Incommunion

Rethinking Ecumenism

Speaking in September in Aachen, Germany, at an interreligious forum, Metropolitan Kirill of Smolensk, Chairman of the Department for External Church Relations of the Moscow Patriarchate, was sharply critical of tendencies in the ecumenical movement to place secular ideologies higher than holy scripture. Extracts from his text follow:

kirill "For the last ten years we have heard about the crisis of the ecumenical movement more often than ever. ... Some people are afraid of excessive bureaucratization in modern ecumenism. They would like to see a more 'charismatic' approach to the problem of cutting the Gordian knot of differences and divisions.

"Others, having resigned themselves to the tragedy of division and even convinced themselves that this is not a tragedy at all, insist on 'broadening the horizons,' on the inclusion... of a maximum number of communities of different trends irrespective of their teaching...

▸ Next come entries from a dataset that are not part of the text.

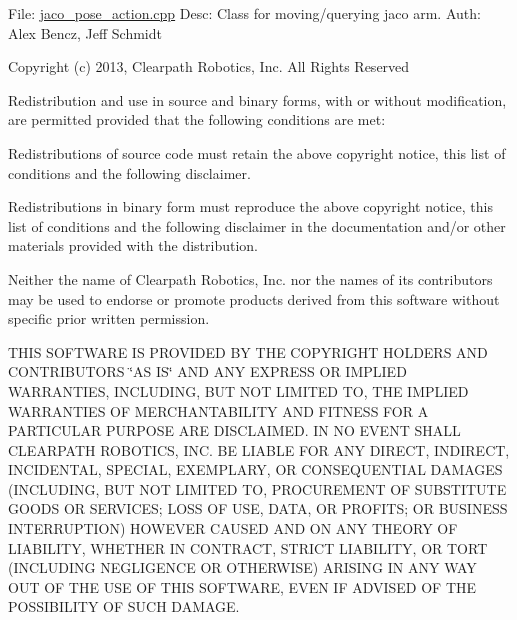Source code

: File\+: \hyperlink{jaco__pose__action_8cpp}{jaco\+\_\+pose\+\_\+action.\+cpp} Desc\+: Class for moving/querying jaco arm. Auth\+: Alex Bencz, Jeff Schmidt

Copyright (c) 2013, Clearpath Robotics, Inc. All Rights Reserved

Redistribution and use in source and binary forms, with or without modification, are permitted provided that the following conditions are met\+:
\begin{DoxyItemize}
\item Redistributions of source code must retain the above copyright notice, this list of conditions and the following disclaimer.
\item Redistributions in binary form must reproduce the above copyright notice, this list of conditions and the following disclaimer in the documentation and/or other materials provided with the distribution.
\item Neither the name of Clearpath Robotics, Inc. nor the names of its contributors may be used to endorse or promote products derived from this software without specific prior written permission.
\end{DoxyItemize}

T\+H\+IS S\+O\+F\+T\+W\+A\+RE IS P\+R\+O\+V\+I\+D\+ED BY T\+HE C\+O\+P\+Y\+R\+I\+G\+HT H\+O\+L\+D\+E\+RS A\+ND C\+O\+N\+T\+R\+I\+B\+U\+T\+O\+RS \char`\"{}\+A\+S I\+S\char`\"{} A\+ND A\+NY E\+X\+P\+R\+E\+SS OR I\+M\+P\+L\+I\+ED W\+A\+R\+R\+A\+N\+T\+I\+ES, I\+N\+C\+L\+U\+D\+I\+NG, B\+UT N\+OT L\+I\+M\+I\+T\+ED TO, T\+HE I\+M\+P\+L\+I\+ED W\+A\+R\+R\+A\+N\+T\+I\+ES OF M\+E\+R\+C\+H\+A\+N\+T\+A\+B\+I\+L\+I\+TY A\+ND F\+I\+T\+N\+E\+SS F\+OR A P\+A\+R\+T\+I\+C\+U\+L\+AR P\+U\+R\+P\+O\+SE A\+RE D\+I\+S\+C\+L\+A\+I\+M\+ED. IN NO E\+V\+E\+NT S\+H\+A\+LL C\+L\+E\+A\+R\+P\+A\+TH R\+O\+B\+O\+T\+I\+CS, I\+NC. BE L\+I\+A\+B\+LE F\+OR A\+NY D\+I\+R\+E\+CT, I\+N\+D\+I\+R\+E\+CT, I\+N\+C\+I\+D\+E\+N\+T\+AL, S\+P\+E\+C\+I\+AL, E\+X\+E\+M\+P\+L\+A\+RY, OR C\+O\+N\+S\+E\+Q\+U\+E\+N\+T\+I\+AL D\+A\+M\+A\+G\+ES (I\+N\+C\+L\+U\+D\+I\+NG, B\+UT N\+OT L\+I\+M\+I\+T\+ED TO, P\+R\+O\+C\+U\+R\+E\+M\+E\+NT OF S\+U\+B\+S\+T\+I\+T\+U\+TE G\+O\+O\+DS OR S\+E\+R\+V\+I\+C\+ES; L\+O\+SS OF U\+SE, D\+A\+TA, OR P\+R\+O\+F\+I\+TS; OR B\+U\+S\+I\+N\+E\+SS I\+N\+T\+E\+R\+R\+U\+P\+T\+I\+ON) H\+O\+W\+E\+V\+ER C\+A\+U\+S\+ED A\+ND ON A\+NY T\+H\+E\+O\+RY OF L\+I\+A\+B\+I\+L\+I\+TY, W\+H\+E\+T\+H\+ER IN C\+O\+N\+T\+R\+A\+CT, S\+T\+R\+I\+CT L\+I\+A\+B\+I\+L\+I\+TY, OR T\+O\+RT (I\+N\+C\+L\+U\+D\+I\+NG N\+E\+G\+L\+I\+G\+E\+N\+CE OR O\+T\+H\+E\+R\+W\+I\+SE) A\+R\+I\+S\+I\+NG IN A\+NY W\+AY O\+UT OF T\+HE U\+SE OF T\+H\+IS S\+O\+F\+T\+W\+A\+RE, E\+V\+EN IF A\+D\+V\+I\+S\+ED OF T\+HE P\+O\+S\+S\+I\+B\+I\+L\+I\+TY OF S\+U\+CH D\+A\+M\+A\+GE.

"It looks as if the ecumenical movement is really in crisis, even at a dead end. In a certain sense this crisis was inevitable. As far back as the eve of ecumenism, in its most romantic period, the outstanding Russian theologian Archpriest George Florovsky warned against easy ways, against dangers of 'dogmatical minimalism,' and exposed the futility of hurried efforts aimed at reaching any result as soon as possible. He saw other serious danger in domination of humanitarian and peace-making subjects... at the expense of Christian unity, return to the spirit and life of the early Ecumenical Church, which... continues her ceaseless being in the Eastern Orthodox Church, and in many respects in the Roman Orthodox Church.

"Today, paradoxical as it may seem, the ecumenical movement has become a hostage of politics aimed at underlining human values rather than particularly Christian ones. The movement itself is not to be blamed, as it consists of the Churches and Christian communities, which bring their concerns and priorities into it... processes of modernization that took place in the Protestant world under relatively favorable post-war conditions...

"[T]he ecumenical movement on the whole has not fulfilled its most important task in history, namely the rapprochement of Christians at the profound level of spiritual life, but rather has left them separated in their experience of faith...

"[I]nstead of spiritual revival and rapprochement we have faced new obstacles that make our common witness to Christ more and more difficult in the world, from which Christian values are being ousted. In our opinion, uncritical adoption of secular humanitarian ideology by many theologians and Churches in the West played a negative part in it. Secular humanism in many respects differs from Christian Biblical anthropology, which is far from the unequivocal support of freedom in every form...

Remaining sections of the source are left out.